Love to see the skimmer in the tank. I have biofilm in my 30cm nano, but I don’t want much in the tank. I wish someone would make a truly nano skimmer. I have a design, but need someone with a 3D printer and skills to stick it on a PC.


----------



## Konsa (28 Oct 2017)

Planty said:


> Love to see the skimmer in the tank. I have biofilm in my 30cm nano, but I don’t want much in the tank. I wish someone would make a truly nano skimmer. I have a design, but need someone with a 3D printer and skills to stick it on a PC.



Hi
Nigel95 is tanking about biofilm on the surfaces around the tank that is not always visible and is used by critters for food and sign of matured aquarium.  I think U are talking about surface film that is caused from excess organics and  is not sth that anyone will want as is obstructing the good gas exchange .The two are something completely different 
Regards Konsa


----------



## kadoxu (30 Oct 2017)

Planty said:


> Love to see the skimmer in the tank. I have biofilm in my 30cm nano, but I don’t want much in the tank. I wish someone would make a truly nano skimmer.
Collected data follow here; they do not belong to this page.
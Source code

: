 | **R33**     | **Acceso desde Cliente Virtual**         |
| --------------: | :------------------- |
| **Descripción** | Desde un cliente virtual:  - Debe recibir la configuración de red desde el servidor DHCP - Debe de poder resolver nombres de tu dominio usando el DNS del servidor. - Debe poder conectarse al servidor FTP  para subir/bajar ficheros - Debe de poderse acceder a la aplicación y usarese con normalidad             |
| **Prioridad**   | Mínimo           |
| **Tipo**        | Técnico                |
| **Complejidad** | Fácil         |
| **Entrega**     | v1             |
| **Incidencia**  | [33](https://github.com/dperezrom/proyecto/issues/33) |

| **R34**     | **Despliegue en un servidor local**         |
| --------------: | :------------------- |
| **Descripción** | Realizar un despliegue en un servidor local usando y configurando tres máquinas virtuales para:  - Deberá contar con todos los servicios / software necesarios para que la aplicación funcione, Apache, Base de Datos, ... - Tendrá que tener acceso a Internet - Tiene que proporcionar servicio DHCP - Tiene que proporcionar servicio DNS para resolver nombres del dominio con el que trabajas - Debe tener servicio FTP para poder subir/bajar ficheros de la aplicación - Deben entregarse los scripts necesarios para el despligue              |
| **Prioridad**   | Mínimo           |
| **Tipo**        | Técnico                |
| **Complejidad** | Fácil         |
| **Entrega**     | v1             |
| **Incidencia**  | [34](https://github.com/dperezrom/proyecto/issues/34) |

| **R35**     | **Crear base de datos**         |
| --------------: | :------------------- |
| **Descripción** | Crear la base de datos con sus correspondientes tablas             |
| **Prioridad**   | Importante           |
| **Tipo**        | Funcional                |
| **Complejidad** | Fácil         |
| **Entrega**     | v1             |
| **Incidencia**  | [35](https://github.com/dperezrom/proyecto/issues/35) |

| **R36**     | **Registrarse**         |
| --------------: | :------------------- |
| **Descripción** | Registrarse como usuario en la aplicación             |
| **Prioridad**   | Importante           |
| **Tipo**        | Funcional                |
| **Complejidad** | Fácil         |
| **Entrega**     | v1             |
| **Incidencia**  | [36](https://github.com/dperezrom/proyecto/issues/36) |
I have a design, but need someone with a 3D printer and skills to stick it on a PC.


We usually refer to the surface one as "surface scum" because it serves no good purpose (at least that I know of). Like @Konsa mentioned, the other kind of biofilm is a good food source for small critters, specially for shrimp.


----------



## David Shanahan (2 Nov 2017)

It’s funny. I put 4 guppies in my nano, no more film. They have eaten it all the greedy buggers


----------



## Nigel95 (9 Nov 2017)

*Day 42*
Roots and Neocaridina cf. davidi yellow shrimp added to the scape. Moss growing slowly. Keeping the light intensity still low to avoid algae


----------



## Nigel95 (23 Nov 2017)

*Day 56*
Added a small beach bigger wasn't possible. It gives more depth IMO.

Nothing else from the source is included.